# Swapping R15 hard drives.



## carl6 (Nov 16, 2005)

More info on swapping hard drives in R15’s. I started discussing this in another thread, and that thread was closed. I did check to see if the following was "okay" to post with a moderator, and got the go ahead.

Cloned a drive from one R15 using Unix dd.

Cloned drive worked perfectly in original R15. All previously recorded content was there and could be watched (as expected).

Put original drive back in original R15. Worked fine (as expected).

Put cloned drive in second R15. 

-	Live tv viewing worked just fine.
-	Trick play (pause, rewind, etc.,) of live tv worked just fine.
-	VOD indicated all shows that were recorded on the other R15.
-	Could NOT play previously recorded content. Gave an access card expired error.
-	Once in VOD, could not “Back” or “Exit” out – still had the access card error.
BUT, could press guide and go back to live tv that way, and live tv worked just fine.
-	Can record new material, and it works just fine. Can play it, and exit from it back to live tv
-	Even after recording new material, still unable to watch previously recorded material.
-	Can delete previously recorded material (double dash).

So, it appears that a cloned R15 hard drive will work in another R15 with no problem EXCEPT you will not be able to watch any previously recorded material.

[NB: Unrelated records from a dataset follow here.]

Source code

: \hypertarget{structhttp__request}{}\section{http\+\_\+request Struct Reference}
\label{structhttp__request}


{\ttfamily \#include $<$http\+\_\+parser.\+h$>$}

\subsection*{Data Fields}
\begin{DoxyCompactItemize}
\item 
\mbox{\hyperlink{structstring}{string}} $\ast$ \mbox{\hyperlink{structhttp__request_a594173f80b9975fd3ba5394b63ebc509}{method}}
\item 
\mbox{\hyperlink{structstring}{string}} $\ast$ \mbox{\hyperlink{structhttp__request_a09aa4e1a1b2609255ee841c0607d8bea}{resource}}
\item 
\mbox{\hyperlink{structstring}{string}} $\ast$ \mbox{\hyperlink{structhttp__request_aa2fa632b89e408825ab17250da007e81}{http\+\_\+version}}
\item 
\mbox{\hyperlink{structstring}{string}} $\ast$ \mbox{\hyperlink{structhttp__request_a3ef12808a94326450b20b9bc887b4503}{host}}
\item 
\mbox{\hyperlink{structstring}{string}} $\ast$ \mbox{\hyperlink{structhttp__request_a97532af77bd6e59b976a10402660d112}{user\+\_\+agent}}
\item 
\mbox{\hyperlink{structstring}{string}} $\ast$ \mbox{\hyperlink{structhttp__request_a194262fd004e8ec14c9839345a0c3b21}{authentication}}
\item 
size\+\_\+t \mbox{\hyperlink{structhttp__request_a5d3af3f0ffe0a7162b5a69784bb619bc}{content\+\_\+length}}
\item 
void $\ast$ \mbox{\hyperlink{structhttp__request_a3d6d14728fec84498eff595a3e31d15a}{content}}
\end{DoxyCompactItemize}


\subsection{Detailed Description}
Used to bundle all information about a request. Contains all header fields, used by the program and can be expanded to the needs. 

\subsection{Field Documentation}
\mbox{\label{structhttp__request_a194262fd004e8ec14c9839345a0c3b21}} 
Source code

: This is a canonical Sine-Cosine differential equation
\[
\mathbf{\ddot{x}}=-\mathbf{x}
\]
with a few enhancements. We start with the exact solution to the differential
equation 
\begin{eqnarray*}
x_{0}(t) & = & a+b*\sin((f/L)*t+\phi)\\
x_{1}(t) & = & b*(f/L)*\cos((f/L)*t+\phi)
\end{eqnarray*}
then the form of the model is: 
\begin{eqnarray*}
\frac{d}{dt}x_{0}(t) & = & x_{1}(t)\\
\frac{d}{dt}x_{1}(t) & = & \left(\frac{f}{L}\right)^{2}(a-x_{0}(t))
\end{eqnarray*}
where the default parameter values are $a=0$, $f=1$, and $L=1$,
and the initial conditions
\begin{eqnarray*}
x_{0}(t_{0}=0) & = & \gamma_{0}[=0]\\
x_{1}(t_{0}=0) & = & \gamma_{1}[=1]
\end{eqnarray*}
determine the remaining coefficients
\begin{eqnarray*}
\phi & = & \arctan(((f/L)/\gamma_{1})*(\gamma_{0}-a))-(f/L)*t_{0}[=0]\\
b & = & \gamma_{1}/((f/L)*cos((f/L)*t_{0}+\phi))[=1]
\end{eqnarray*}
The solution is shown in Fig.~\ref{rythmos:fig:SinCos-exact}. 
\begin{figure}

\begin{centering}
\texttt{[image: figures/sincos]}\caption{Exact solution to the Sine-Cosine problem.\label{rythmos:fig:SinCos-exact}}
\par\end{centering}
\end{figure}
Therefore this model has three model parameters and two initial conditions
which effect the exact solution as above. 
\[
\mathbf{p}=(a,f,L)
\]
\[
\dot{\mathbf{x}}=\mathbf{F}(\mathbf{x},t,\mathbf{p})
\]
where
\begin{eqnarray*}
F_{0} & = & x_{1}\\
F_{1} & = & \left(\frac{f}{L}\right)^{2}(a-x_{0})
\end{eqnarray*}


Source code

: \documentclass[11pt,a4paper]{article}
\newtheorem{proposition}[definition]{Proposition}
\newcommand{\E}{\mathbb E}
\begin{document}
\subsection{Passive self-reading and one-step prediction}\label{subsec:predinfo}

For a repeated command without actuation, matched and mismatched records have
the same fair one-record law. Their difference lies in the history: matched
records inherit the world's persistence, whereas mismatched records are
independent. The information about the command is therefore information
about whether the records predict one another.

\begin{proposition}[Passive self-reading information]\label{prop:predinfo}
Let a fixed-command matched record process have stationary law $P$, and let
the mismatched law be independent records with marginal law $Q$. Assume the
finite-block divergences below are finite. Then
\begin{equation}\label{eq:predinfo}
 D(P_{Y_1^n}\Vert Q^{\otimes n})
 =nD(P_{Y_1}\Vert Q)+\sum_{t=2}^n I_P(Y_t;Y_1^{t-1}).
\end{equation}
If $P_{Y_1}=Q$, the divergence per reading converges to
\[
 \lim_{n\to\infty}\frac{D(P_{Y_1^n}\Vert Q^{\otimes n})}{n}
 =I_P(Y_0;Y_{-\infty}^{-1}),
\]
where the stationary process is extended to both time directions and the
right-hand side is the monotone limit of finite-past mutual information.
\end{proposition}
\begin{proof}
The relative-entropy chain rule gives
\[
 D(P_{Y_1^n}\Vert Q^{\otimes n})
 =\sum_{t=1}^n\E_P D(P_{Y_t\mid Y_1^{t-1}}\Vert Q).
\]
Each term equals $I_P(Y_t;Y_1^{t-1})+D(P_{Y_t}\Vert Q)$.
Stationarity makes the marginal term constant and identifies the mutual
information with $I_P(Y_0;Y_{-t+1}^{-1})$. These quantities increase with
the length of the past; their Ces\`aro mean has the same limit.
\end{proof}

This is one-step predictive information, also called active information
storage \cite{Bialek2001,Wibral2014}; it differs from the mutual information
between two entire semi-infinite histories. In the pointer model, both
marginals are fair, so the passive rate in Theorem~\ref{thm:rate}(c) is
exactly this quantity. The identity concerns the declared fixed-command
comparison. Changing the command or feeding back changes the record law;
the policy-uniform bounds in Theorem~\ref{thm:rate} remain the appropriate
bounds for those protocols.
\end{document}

You can record new, you can delete the old stuff, you just can’t watch something that was recorded on the other R15. Therefore, it is obvious that something is encoded within each recording that associates that recording with either an access card and/or a receiver.

Carl


----------



## qwerty (Feb 19, 2006)

Do you still have it setup like that? Can you try viewing the old recordings with the access card from the old unit?


----------



## Clint Lamor (Nov 15, 2005)

My suggestion would be not to talk about anything that can be even remotely considered hacking. Encryption is not assuredly considered in that area. So no more or this one gets a nice lock also.


----------



## qwerty (Feb 19, 2006)

Well, I'd still like to know if you moved both the drive and card to a new unit if you could access your old recordings. Not to hack, but to know if I could recover my recordings if the box died. Is that kind of discussion out of line?


----------



## Earl Bonovich (Nov 15, 2005)

I guess not...
My guess would be that you would have to have the moved Access Card re-married to the new hardware...

It is the discussions of the VideoGuard and the how the encryption works, is where we start to "stick our toes" out over the line.


----------



## carl6 (Nov 16, 2005)

I did not try moving the access card for several reasons. First off, I found out what I wanted to know. Second, I assumed that to make the R15 work at all with a different access card I would have to coordinate with DirecTV, and it was not worth the effort of trying to coordinate two access card swaps to find out what might happen. Lastly, I was intentionally staying away from the access card issue because of the locking of the previous thread. I posted the information because I thought it might be of value to someone with a drive problem at some future time.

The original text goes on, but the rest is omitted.